* TASK GOAL
Wherever the string "textwidth" appears in the records, return the line that holds it.

* DATASET ENTRIES
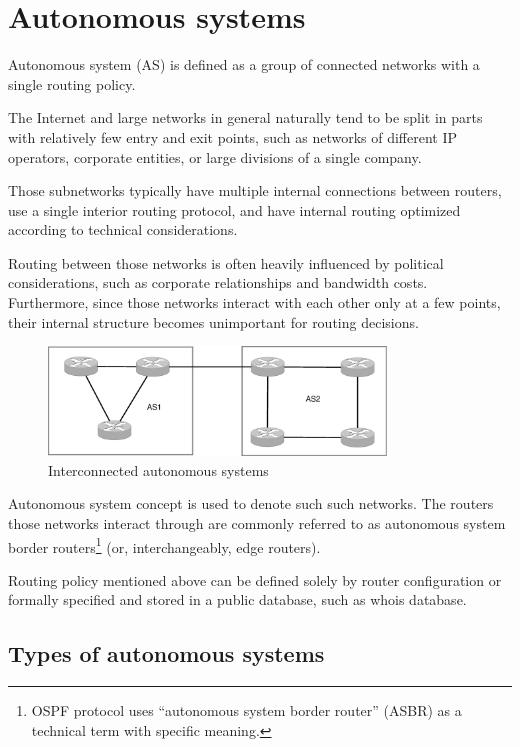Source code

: \chapter{Autonomous systems}

Autonomous system (AS) is defined as a group of connected networks with a single routing policy\cite{rfc1930}.

The Internet and large networks in general naturally tend to be split in parts with relatively few
entry and exit points, such as networks of different IP operators, corporate entities, or large divisions
of a single company.

Those subnetworks typically have multiple internal connections between routers, use a single interior
routing protocol, and have internal routing optimized according to technical considerations.

Routing between those networks is often heavily influenced by political considerations, such as
corporate relationships and bandwidth costs. Furthermore, since those networks interact with each other
only at a few points, their internal structure becomes unimportant for routing decisions.

\begin{figure}[h]
    \centering
    \includegraphics[width=0.8\textwidth]{graphics/as_example.eps}
    \caption{Interconnected autonomous systems}
    \label{fig:as_example}
\end{figure}

Autonomous system concept is used to denote such such networks. The routers those networks interact
through are commonly referred to as autonomous system border routers\footnote{OSPF protocol uses
``autonomous system border router'' (ASBR) as a technical term with specific meaning.} (or, interchangeably, edge routers).

Routing policy mentioned above can be defined solely by router configuration or formally specified and stored in 
a public database, such as whois database.

\section{Types of autonomous systems}

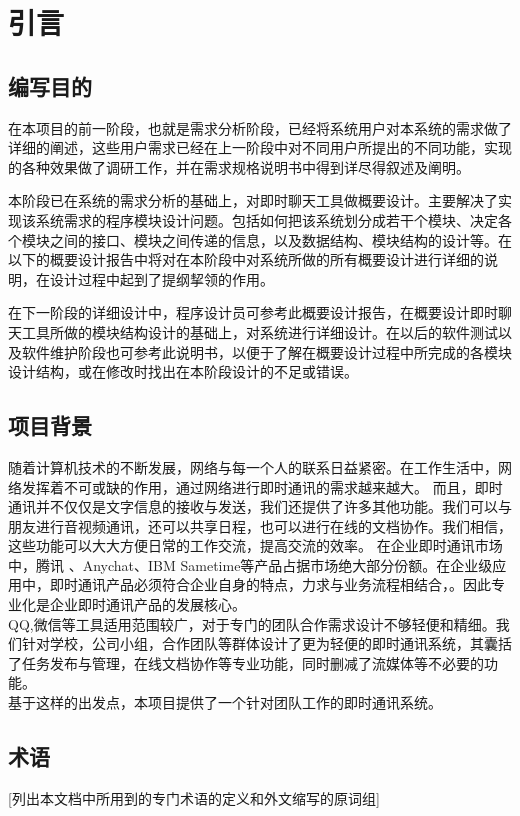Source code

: \chapter{引言}

\section{编写目的}
在本项目的前一阶段，也就是需求分析阶段，已经将系统用户对本系统的需求做了详细的阐述，这些用户需求已经在上一阶段中对不同用户所提出的不同功能，实现的各种效果做了调研工作，并在需求规格说明书中得到详尽得叙述及阐明。

本阶段已在系统的需求分析的基础上，对即时聊天工具做概要设计。主要解决了实现该系统需求的程序模块设计问题。包括如何把该系统划分成若干个模块、决定各个模块之间的接口、模块之间传递的信息，以及数据结构、模块结构的设计等。在以下的概要设计报告中将对在本阶段中对系统所做的所有概要设计进行详细的说明，在设计过程中起到了提纲挈领的作用。

在下一阶段的详细设计中，程序设计员可参考此概要设计报告，在概要设计即时聊天工具所做的模块结构设计的基础上，对系统进行详细设计。在以后的软件测试以及软件维护阶段也可参考此说明书，以便于了解在概要设计过程中所完成的各模块设计结构，或在修改时找出在本阶段设计的不足或错误。


\section{项目背景}

随着计算机技术的不断发展，网络与每一个人的联系日益紧密。在工作生活中，网络发挥着不可或缺的作用，通过网络进行即时通讯的需求越来越大。
而且，即时通讯并不仅仅是文字信息的接收与发送，我们还提供了许多其他功能。我们可以与朋友进行音视频通讯，还可以共享日程，也可以进行在线的文档协作。我们相信，这些功能可以大大方便日常的工作交流，提高交流的效率。
在企业即时通讯市场中，腾讯 、Anychat、IBM Sametime等产品占据市场绝大部分份额。在企业级应用中，即时通讯产品必须符合企业自身的特点，力求与业务流程相结合，。因此专业化是企业即时通讯产品的发展核心。\\ QQ,微信等工具适用范围较广，对于专门的团队合作需求设计不够轻便和精细。我们针对学校，公司小组，合作团队等群体设计了更为轻便的即时通讯系统，其囊括了任务发布与管理，在线文档协作等专业功能，同时删减了流媒体等不必要的功能。\\
基于这样的出发点，本项目提供了一个针对团队工作的即时通讯系统。

\section{术语}
[列出本文档中所用到的专门术语的定义和外文缩写的原词组]

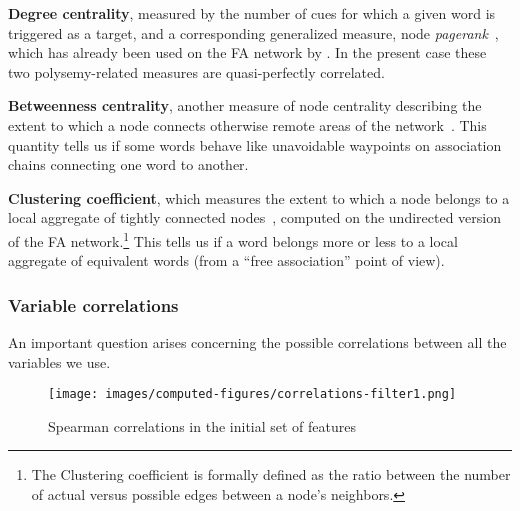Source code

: \begin{APAitemize}
    \item \textbf{Degree centrality}, measured by the number of cues for which a given word is triggered as a target, and a corresponding generalized measure, node \emph{pagerank}~\citep{Page99}, which has already been used on the FA network by \citet{Griffiths07}.
    In the present case these two polysemy-related measures are quasi-perfectly correlated. %
    \item \textbf{Betweenness centrality}, another measure of node centrality describing the extent to which a node connects otherwise remote areas of the network~\citep{free:set}.
    This quantity tells us if some words behave like unavoidable waypoints on association chains connecting one word to another.
    \item \textbf{Clustering coefficient}, which measures the extent to which a node belongs to a local aggregate of tightly connected nodes~\citep{watt-coll}, computed on the undirected version of the FA network.\footnote{The Clustering coefficient is formally defined as the ratio between the number of actual versus possible edges between a node's neighbors.}
    This tells us if a word belongs more or less to a local aggregate of equivalent words (from a ``free association'' point of view).
\end{APAitemize}

\subsubsection{Variable correlations}

An important question arises concerning the possible correlations between all the variables we use.

\begin{figure}[!th]
    \centering
    \texttt{[image: images/computed-figures/correlations-filter1.png]}
    \caption{Spearman correlations in the initial set of features}
    \label{fig:feature-corrs-initial}
\end{figure}

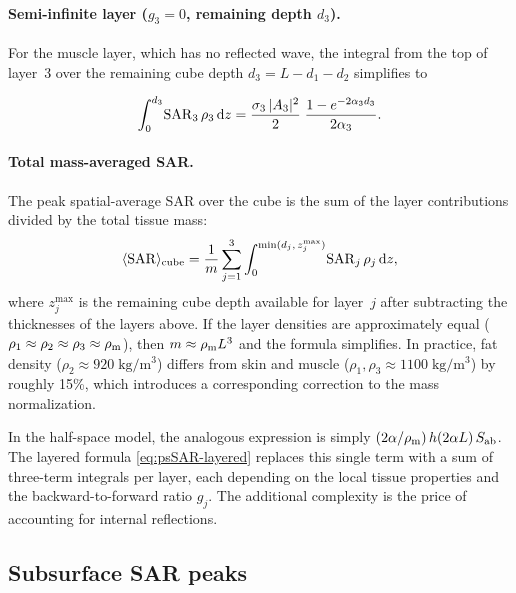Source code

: \paragraph{Semi-infinite layer ($g_3 = 0$, remaining depth $d_3$).}
For the muscle layer, which has no reflected wave, the integral from the
top of layer~3 over the remaining cube depth
$d_3 = L - d_1 - d_2$ simplifies to

\begin{equation}\label{eq:muscle-integral}
  \int_0^{d_3}\!\SAR_3\,\rho_3\,\mathrm{d}z
  = \frac{\sigma_3\,|A_3|^2}{2}\;\frac{1 - e^{-2\alpha_3 d_3}}{2\alpha_3}.
\end{equation}

\paragraph{Total mass-averaged SAR.}
The peak spatial-average SAR over the cube is the sum of the layer
contributions divided by the total tissue mass:
\begin{equation}\label{eq:psSAR-layered}
  \langle\SAR\rangle_{\mathrm{cube}}
  = \frac{1}{m}\sum_{j=1}^{3}
    \int_0^{\min(d_j,\,z_j^{\max})}\!\SAR_j\,\rho_j\,\mathrm{d}z,
\end{equation}
where $z_j^{\max}$ is the remaining cube depth available for layer~$j$
after subtracting the thicknesses of the layers above.  If the layer
densities are approximately equal ($\rho_1 \approx \rho_2 \approx \rho_3
\approx \rhom$), then $m \approx \rhom L^3$ and the formula simplifies.
In practice, fat density ($\rho_2 \approx 920\;\mathrm{kg/m^3}$) differs
from skin and muscle ($\rho_1, \rho_3 \approx 1100\;\mathrm{kg/m^3}$) by
roughly 15\%, which introduces a corresponding correction to the mass
normalization.

\begin{remark}
In the half-space model, the analogous expression is simply
$(2\alpha/\rhom)\,h(2\alpha L)\,\Sab$.  The layered formula
\cref{eq:psSAR-layered} replaces this single term with a sum of
three-term integrals per layer, each depending on the local tissue
properties and the backward-to-forward ratio $g_j$.  The additional
complexity is the price of accounting for internal reflections.
\end{remark}


\subsection{Subsurface SAR peaks}
\label{sec:subsurface-peaks}

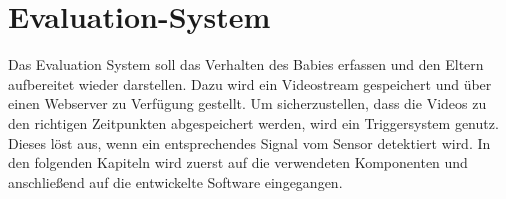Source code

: \section{Evaluation-System}
\label{sec:eval_sys}

Das Evaluation System soll das Verhalten des Babies erfassen und den Eltern aufbereitet wieder darstellen. Dazu wird ein Videostream gespeichert und über einen Webserver zu Verfügung gestellt. Um sicherzustellen, dass die Videos zu den richtigen Zeitpunkten abgespeichert werden, wird ein Triggersystem genutz. Dieses löst aus, wenn ein entsprechendes Signal vom Sensor detektiert wird. In den folgenden Kapiteln wird zuerst auf die verwendeten Komponenten und anschließend auf die entwickelte Software eingegangen.




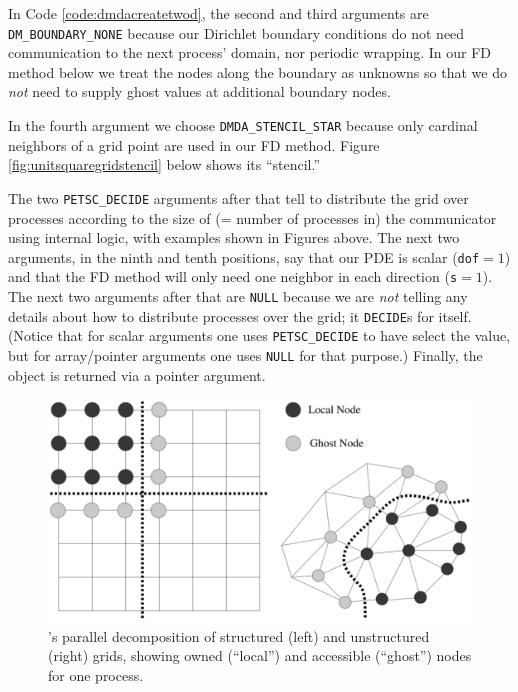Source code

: In Code \ref{code:dmdacreatetwod}, the second and third arguments are \texttt{DM\_BOUNDARY\_NONE} because our Dirichlet boundary conditions do not need communication to the next process' domain, nor periodic wrapping.  In our FD method below we treat the nodes along the boundary as unknowns so that we do \emph{not} need \PETSc to supply ghost values at additional boundary nodes.

In the fourth argument we choose \texttt{DMDA\_STENCIL\_STAR} because only cardinal neighbors of a grid point are used in our FD method.  Figure \ref{fig:unitsquaregridstencil} below shows its ``stencil.''

The two \texttt{PETSC\_DECIDE} arguments after that tell \PETSc to distribute the grid over processes according to the size of (= number of processes in) the \MPI communicator using \PETSc internal logic, with examples shown in Figures above.  The next two arguments, in the ninth and tenth positions, say that our PDE is scalar (\texttt{dof}$=1$) and that the FD method will only need one neighbor in each direction (\texttt{s}$=1$).  The next two arguments after that are \texttt{NULL} because we are \emph{not} telling \PETSc any details about how to distribute processes over the grid; it \texttt{DECIDE}s for itself.  (Notice that for scalar arguments one uses \texttt{PETSC\_DECIDE} to have \PETSc select the value, but for array/pointer arguments one uses \texttt{NULL} for that purpose.)  Finally, the \pDMDA object is returned via a pointer argument.

\medskip
\begin{figure}
\includegraphics[width=\textwidth]{figs/petscghostvalues}
\caption{\PETSc's parallel decomposition of structured (left) and unstructured (right) grids, showing owned (``local'') and accessible (``ghost'') nodes for one process.}
\label{fig:petscghostvalues}
\end{figure}

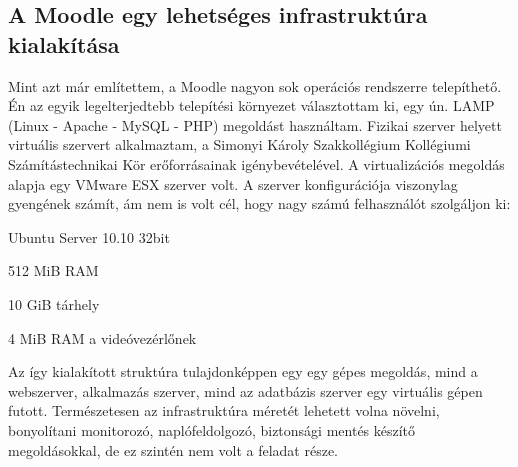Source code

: \subsection{A Moodle egy lehetséges infrastruktúra kialakítása}

Mint azt már említettem, a Moodle nagyon sok operációs rendszerre telepíthető. Én az egyik legelterjedtebb telepítési környezet választottam ki, egy ún. LAMP (Linux - Apache - MySQL - PHP) megoldást használtam. Fizikai szerver helyett virtuális szervert alkalmaztam, a Simonyi Károly Szakkollégium Kollégiumi Számítástechnikai Kör erőforrásainak igénybevételével. A virtualizációs megoldás alapja egy VMware ESX szerver volt.
A szerver konfigurációja viszonylag gyengének számít, ám nem is volt cél, hogy nagy számú felhasználót szolgáljon ki:
\begin{sajat_itemize}
\item Ubuntu Server 10.10 32bit
\item 512 MiB RAM
\item 10 GiB tárhely
\item 4 MiB RAM a videóvezérlőnek 
\end{sajat_itemize}
Az így kialakított struktúra tulajdonképpen egy egy gépes megoldás, mind a webszerver, alkalmazás szerver, mind az adatbázis szerver egy virtuális gépen futott. Természetesen az infrastruktúra méretét lehetett volna növelni, bonyolítani monitorozó, naplófeldolgozó, biztonsági mentés készítő megoldásokkal, de ez szintén nem volt a feladat része.
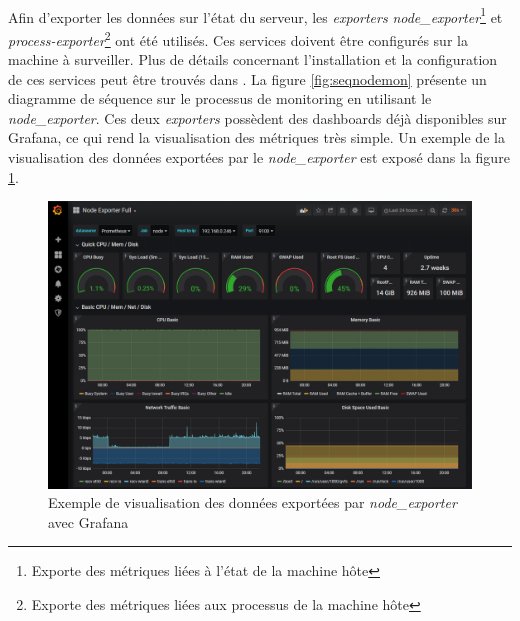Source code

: ~

\noindent
Afin d'exporter les données sur l'état du serveur, les \textit{exporters} \textit{node\_exporter}\footnote{Exporte des métriques liées à l'état de la machine hôte} et \textit{process-exporter}\footnote{Exporte des métriques liées aux processus de la machine hôte} ont été utilisés. Ces services doivent être configurés sur la machine à surveiller. Plus de détails concernant l'installation et la configuration de ces services peut être trouvés dans \cite{node_exporter_github, process_exporter_github, prometheus_exporters}. La figure \ref{fig:seqnodemon} présente un diagramme de séquence sur le processus de monitoring en utilisant le \textit{node\_exporter}. Ces deux \textit{exporters} possèdent des dashboards déjà disponibles sur Grafana, ce qui rend la visualisation des métriques très simple. Un exemple de la visualisation des données exportées par le \textit{node\_exporter} est exposé dans la figure \ref{fig:grafnode}.


\begin{figure}
  \includegraphics[width=\textwidth]{img/app/grafana_example.png}
  \caption{Exemple de visualisation des données exportées par \textit{node\_exporter} avec Grafana}
  \label{fig:grafnode}
\end{figure}


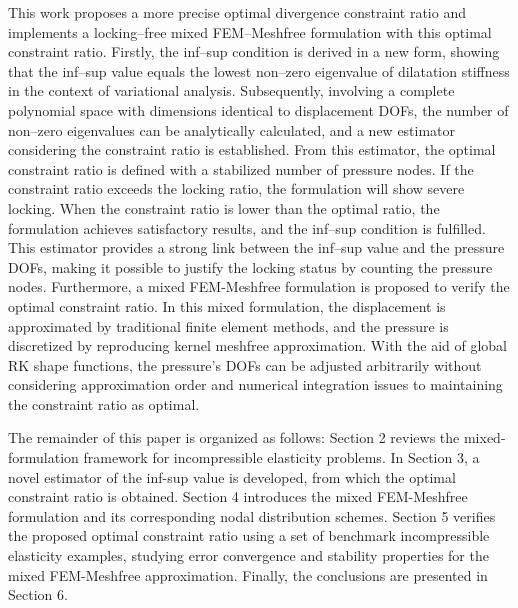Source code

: This work proposes a more precise optimal divergence constraint ratio and implements a locking--free mixed FEM--Meshfree formulation with this optimal constraint ratio.
Firstly, the inf--sup condition is derived in a new form, showing that the inf--sup value equals the lowest non--zero eigenvalue of dilatation stiffness in the context of variational analysis.
Subsequently, involving a complete polynomial space with dimensions identical to displacement DOFs, the number of non--zero eigenvalues can be analytically calculated,
and a new estimator considering the constraint ratio is established.
From this estimator, the optimal constraint ratio is defined with a stabilized number of pressure nodes.
If the constraint ratio exceeds the locking ratio, the formulation will show severe locking.
When the constraint ratio is lower than the optimal ratio, the formulation achieves satisfactory results, and the inf--sup condition is fulfilled.
This estimator provides a strong link between the inf--sup value and the pressure DOFs, making it possible to justify the locking status by counting the pressure nodes.
Furthermore, a mixed FEM-Meshfree formulation is proposed to verify the optimal constraint ratio.
In this mixed formulation, the displacement is approximated by traditional finite element methods, and the pressure is discretized by reproducing kernel meshfree approximation.
With the aid of global RK shape functions, the pressure's DOFs can be adjusted arbitrarily without considering approximation order and numerical integration issues to maintaining the constraint ratio as optimal.

The remainder of this paper is organized as follows:
Section 2 reviews the mixed-formulation framework for incompressible elasticity problems.
In Section 3, a novel estimator of the inf-sup value is developed, from which the optimal constraint ratio is obtained.
Section 4 introduces the mixed FEM-Meshfree formulation and its corresponding nodal distribution schemes.
Section 5 verifies the proposed optimal constraint ratio using a set of benchmark incompressible elasticity examples, studying error convergence and stability properties for the mixed FEM-Meshfree approximation. Finally, the conclusions are presented in Section 6.
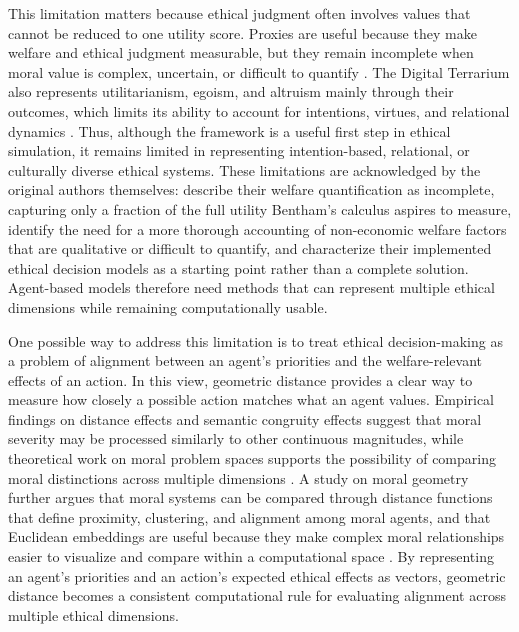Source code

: \documentclass{icsthesis}
\begin{document}
\begin{mainmatter}
This limitation matters because ethical judgment often involves values that cannot be reduced to one utility score. Proxies are useful because they make welfare and ethical judgment measurable, but they remain incomplete when moral value is complex, uncertain, or difficult to quantify \citep{Baujard2009, Coyle2000, Munda2020}. The Digital Terrarium also represents utilitarianism, egoism, and altruism mainly through their outcomes, which limits its ability to account for intentions, virtues, and relational dynamics \citep{KremerHerman2024b}. Thus, although the framework is a useful first step in ethical simulation, it remains limited in representing intention-based, relational, or culturally diverse ethical systems. These limitations are acknowledged by the original authors themselves: \citet{KremerHerman2024b} describe their welfare quantification as incomplete, capturing only a fraction of the full utility Bentham's calculus aspires to measure, identify the need for a more thorough accounting of non-economic welfare factors that are qualitative or difficult to quantify, and characterize their implemented ethical decision models as a starting point rather than a complete solution. Agent-based models therefore need methods that can represent multiple ethical dimensions while remaining computationally usable.

One possible way to address this limitation is to treat ethical decision-making as a problem of alignment between an agent's priorities and the welfare-relevant effects of an action. In this view, geometric distance provides a clear way to measure how closely a possible action matches what an agent values. Empirical findings on distance effects and semantic congruity effects suggest that moral severity may be processed similarly to other continuous magnitudes, while theoretical work on moral problem spaces supports the possibility of comparing moral distinctions across multiple dimensions \citep{Powell2017, Waldner2025}. A study on moral geometry further argues that moral systems can be compared through distance functions that define proximity, clustering, and alignment among moral agents, and that Euclidean embeddings are useful because they make complex moral relationships easier to visualize and compare within a computational space \citep{Halpern2021}. By representing an agent's priorities and an action's expected ethical effects as vectors, geometric distance becomes a consistent computational rule for evaluating alignment across multiple ethical dimensions.


\end{mainmatter}
\end{document}
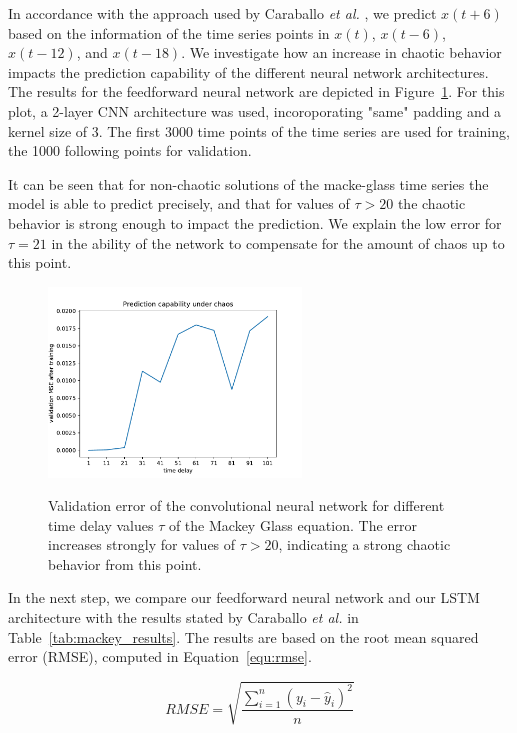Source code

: \documentclass{article}
\begin{document}
In accordance with the approach used by Caraballo \textit{et al.}
\cite{caraballo2016}, we predict $x(t+6)$ based on the information of the time 
series points in $x(t)$, $x(t-6)$, $x(t-12)$, and $x(t-18)$. We investigate how
an increase in chaotic behavior impacts the prediction capability of the
different neural network architectures. The results for the feedforward neural
network are depicted in Figure~\ref{fig:mackey_cnn}. For this plot, a 2-layer 
CNN architecture was used, incoroporating "same" padding and a kernel size of 3.
The first 3000 time points of the time series are used for training, the 1000 
following points for validation.

It can be seen that for non-chaotic solutions of the macke-glass time series the
model is able to predict precisely, and that for values of $\tau > 20$ the 
chaotic behavior is strong enough to impact the prediction. We explain the low
error for $\tau = 21$ in the ability of the network to compensate for the amount
of chaos up to this point.
 
\begin{figure}
  \centering
  \includegraphics[width=0.6\textwidth]{figures/mackey_glass_cnn.pdf}
  \label{fig:mackey_cnn}
  \caption{Validation error of the convolutional neural network for different 
  time delay values $\tau$ of the Mackey Glass equation. The error increases 
  strongly for values of $\tau > 20$, indicating a strong chaotic behavior 
  from this point.}
\end{figure}

In the next step, we compare our feedforward neural network and our LSTM 
architecture with the results stated by Caraballo \textit{et al.} 
\cite{caraballo2016} in Table~\ref{tab:mackey_results}. The results are based 
on the root mean squared error (RMSE), computed in Equation~\ref{equ:rmse}.

\begin{equation}
  RMSE = \sqrt{\frac{\sum_{i=1}^n (y_i - \hat{y}_i)^2}{n}}
  \label{equ:rmse}
\end{equation}
\end{document}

* WRITTEN RESPONSE
    \includegraphics[width=0.8\textwidth]{graphics/as_example.eps}
\includegraphics[width=\textwidth]{figs/petscghostvalues}
  \includegraphics[width=\textwidth]{img/app/grafana_example.png}
  \includegraphics[width=0.6\textwidth]{figures/mackey_glass_cnn.pdf}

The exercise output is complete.